We were getting hardware under-runs after about 5.5 to 6.5 days, but it too would happen at quiet times. Framebuffers are disabled.
After replacing the PCIe riser card, we thought we fixed the problem, but not we get hardware under-runs after about 10 days. Our next option is to discard the riser completely, but that involves replacing the case (1U chassis), so before I go ahead and do that, I wanted to know if you resolved the issue.
Update - swapped the system into a new case so I don’t need a riser card, and I got an underrun after less than 4 days - a new record!
I beginning to wonder if the card just doesn’t like the motherboard / chipset. I’ve asked Digium support about that and am waiting for a reply.
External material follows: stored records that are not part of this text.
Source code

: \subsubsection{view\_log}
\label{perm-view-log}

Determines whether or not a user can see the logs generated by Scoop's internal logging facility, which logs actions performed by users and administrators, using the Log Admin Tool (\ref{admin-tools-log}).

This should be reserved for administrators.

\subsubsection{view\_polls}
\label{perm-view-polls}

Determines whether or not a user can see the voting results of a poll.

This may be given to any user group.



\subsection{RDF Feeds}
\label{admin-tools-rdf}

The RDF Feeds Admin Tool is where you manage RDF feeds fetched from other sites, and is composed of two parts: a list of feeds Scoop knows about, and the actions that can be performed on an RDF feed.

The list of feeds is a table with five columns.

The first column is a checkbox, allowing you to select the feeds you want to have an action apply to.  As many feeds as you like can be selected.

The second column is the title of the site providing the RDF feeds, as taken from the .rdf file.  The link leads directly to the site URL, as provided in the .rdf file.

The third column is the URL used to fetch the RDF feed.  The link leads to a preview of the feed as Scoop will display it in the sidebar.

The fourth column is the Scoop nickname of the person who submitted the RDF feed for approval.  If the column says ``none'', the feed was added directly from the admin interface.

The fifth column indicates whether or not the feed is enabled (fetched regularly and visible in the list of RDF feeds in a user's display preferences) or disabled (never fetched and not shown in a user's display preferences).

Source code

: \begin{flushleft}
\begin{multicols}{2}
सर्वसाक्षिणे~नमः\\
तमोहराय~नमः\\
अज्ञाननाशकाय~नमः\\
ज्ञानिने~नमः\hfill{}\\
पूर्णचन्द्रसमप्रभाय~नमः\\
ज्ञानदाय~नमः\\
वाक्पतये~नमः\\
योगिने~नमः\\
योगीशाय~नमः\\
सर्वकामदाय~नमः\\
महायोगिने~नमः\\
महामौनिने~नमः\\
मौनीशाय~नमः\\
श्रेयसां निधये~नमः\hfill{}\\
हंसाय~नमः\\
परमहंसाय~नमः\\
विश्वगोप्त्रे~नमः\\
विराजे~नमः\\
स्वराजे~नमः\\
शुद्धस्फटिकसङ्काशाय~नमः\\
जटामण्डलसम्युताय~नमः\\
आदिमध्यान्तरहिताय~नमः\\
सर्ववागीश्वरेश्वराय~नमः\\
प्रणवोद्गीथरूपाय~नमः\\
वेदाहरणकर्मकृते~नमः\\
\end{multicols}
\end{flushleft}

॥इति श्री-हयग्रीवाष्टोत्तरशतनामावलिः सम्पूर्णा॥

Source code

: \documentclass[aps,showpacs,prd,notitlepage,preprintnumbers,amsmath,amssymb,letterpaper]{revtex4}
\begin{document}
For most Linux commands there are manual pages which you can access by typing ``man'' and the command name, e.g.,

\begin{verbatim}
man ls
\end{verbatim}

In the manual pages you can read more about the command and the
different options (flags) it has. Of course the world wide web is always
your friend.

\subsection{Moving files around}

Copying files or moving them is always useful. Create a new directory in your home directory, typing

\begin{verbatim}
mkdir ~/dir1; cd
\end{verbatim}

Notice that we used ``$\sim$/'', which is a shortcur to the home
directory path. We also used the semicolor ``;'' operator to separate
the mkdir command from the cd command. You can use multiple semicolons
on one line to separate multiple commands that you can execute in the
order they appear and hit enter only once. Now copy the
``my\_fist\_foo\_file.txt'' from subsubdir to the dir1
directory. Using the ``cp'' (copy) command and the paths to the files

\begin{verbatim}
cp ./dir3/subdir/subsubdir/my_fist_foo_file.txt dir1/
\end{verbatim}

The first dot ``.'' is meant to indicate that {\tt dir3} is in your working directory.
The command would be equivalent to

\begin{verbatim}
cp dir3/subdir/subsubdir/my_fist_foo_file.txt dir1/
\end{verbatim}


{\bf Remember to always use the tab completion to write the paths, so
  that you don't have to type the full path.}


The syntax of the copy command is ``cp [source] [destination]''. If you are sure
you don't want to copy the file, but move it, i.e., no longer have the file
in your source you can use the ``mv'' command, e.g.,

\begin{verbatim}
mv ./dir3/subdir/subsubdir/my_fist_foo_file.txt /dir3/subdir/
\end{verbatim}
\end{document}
At this rate, I’m going to have a 2nd machine around
Another update - spoke to Digium and there “appears” to be an issue that they are trying to patch.
I also wondered whether this was being caused by power management, so I decided to disable ACPI and APIC by adding this to the kernel configuration line in /boot/grub/menu.lst
A consequence is that the PRI card is no longer on it’s own IRQ, but is sharing it with a USB hub (not in use) and smbus. However, by monitoring /proc/interrupts, I can see that I’m getting an average of 1,005 interrupts per second (Min: 1,003; Max: 1,010).
So far it’s been up for almost 7 days - I await the dreaded “John, the phones are down”!